The reader is introduced to the men who orchestrated the history of the world in the late 19th and early 20th centuries. Keegan takes the names from the realm of ink and paper and gives them flesh, blood, form and substance. The reader is priveleged to know Foch, Joffre, Haig, French, Brusilov, Samsonov, von Hotzendorff, Ludendorff, Moltke, von Falkenhayn, Enver Pasha, Mustafa Kemal Pasha, and Pershing in a most personal manner that only serves to make more clear their actions and the effect those actions had on the conduct of the war.
Keegan describes the movement and combat of divisions, corps, armies and groups of armies in a unique manner which makes them as understandable and as intimate as those of companies, platoons, squads, and individual soldiers. Importantly, the reader is not insulated from the costs of the war through the use of numbing statistics. Rather, the terrible losses are brought across in human terms which cannot help but stir all but the most callow readers.
It is worthwhile to comment on Mr. Keegan's writing style. All to often in this electronic information age, we seem to lose concern for the manner in which information is conveyed, so long as the essential message gets across. While this is no doubt a fine philosophy for computers, it robs the human reader of the joy of language. This author is happy to report that Mr. Keegan does not subscribe to this philosophy. His writing is a joy to read. His words and sentences are structured beautifully and flow easily. In fact, Mr. Keegan's writing style alone is justification for the cost of the book.

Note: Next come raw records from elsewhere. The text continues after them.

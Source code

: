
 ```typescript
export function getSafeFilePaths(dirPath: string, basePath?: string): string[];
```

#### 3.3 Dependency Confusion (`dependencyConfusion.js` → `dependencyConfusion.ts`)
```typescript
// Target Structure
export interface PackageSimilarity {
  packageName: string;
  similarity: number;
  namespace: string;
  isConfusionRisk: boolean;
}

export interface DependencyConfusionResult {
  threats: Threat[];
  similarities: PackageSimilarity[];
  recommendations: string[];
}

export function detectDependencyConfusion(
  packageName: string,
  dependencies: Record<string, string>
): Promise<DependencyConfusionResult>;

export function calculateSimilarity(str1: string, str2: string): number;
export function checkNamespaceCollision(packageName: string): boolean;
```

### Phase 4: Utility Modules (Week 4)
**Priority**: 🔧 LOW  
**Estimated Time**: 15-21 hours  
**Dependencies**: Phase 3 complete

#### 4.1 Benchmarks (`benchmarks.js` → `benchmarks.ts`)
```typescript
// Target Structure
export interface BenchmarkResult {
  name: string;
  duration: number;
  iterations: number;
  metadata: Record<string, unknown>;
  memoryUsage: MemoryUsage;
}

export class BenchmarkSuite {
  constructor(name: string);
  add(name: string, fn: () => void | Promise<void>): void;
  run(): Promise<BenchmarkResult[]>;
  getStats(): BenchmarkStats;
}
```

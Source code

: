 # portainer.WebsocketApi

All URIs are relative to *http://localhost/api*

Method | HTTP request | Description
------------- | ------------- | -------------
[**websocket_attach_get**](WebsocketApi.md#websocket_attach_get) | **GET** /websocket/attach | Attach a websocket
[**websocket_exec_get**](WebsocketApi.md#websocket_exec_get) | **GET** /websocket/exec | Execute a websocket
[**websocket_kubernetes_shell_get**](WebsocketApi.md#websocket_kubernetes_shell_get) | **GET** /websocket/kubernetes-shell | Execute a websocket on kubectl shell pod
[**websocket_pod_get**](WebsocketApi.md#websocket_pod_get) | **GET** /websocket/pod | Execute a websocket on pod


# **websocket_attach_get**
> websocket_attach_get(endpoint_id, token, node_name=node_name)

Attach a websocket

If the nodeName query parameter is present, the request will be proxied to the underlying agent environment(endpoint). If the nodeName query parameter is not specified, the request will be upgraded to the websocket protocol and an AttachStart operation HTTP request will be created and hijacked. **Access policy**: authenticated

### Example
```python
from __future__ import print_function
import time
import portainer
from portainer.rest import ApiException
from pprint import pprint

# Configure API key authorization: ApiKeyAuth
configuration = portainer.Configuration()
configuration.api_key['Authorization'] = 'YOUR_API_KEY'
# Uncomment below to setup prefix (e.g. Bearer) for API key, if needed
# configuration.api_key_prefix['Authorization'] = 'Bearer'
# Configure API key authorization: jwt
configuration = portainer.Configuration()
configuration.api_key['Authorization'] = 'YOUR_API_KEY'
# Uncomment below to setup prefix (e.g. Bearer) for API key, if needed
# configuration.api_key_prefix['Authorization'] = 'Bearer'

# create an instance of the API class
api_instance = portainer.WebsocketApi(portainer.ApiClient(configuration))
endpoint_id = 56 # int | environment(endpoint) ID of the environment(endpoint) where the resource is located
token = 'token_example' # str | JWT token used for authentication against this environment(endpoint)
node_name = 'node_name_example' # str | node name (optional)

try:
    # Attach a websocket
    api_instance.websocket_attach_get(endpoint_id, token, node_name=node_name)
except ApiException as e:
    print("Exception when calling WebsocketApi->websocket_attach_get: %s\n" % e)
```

However, Keegan's beautiful prose is not the foremost gift the book brings. The book's beauty lies in the understanding, the utter comprehension with which the reader comes away. Many will have, for the first time, a good understanding of why the First World War happened, the nature of the battles that took place during the conflict, the effects the conflict had on Europe and the world, and how the war fits into the fabric of history. For the firearms collector, those old Mausers, Enfields, Springfields, and maybe a Lebel or two will take on a new, more significant meaning.
The philosopher George Santayana once remarked that "Those who do not remember the past are condemned to repeat it." With vigilant and articulate guardians of the past like Mr. Keegan, and the works that he produces, we may all escape Santanyana's dire prediction.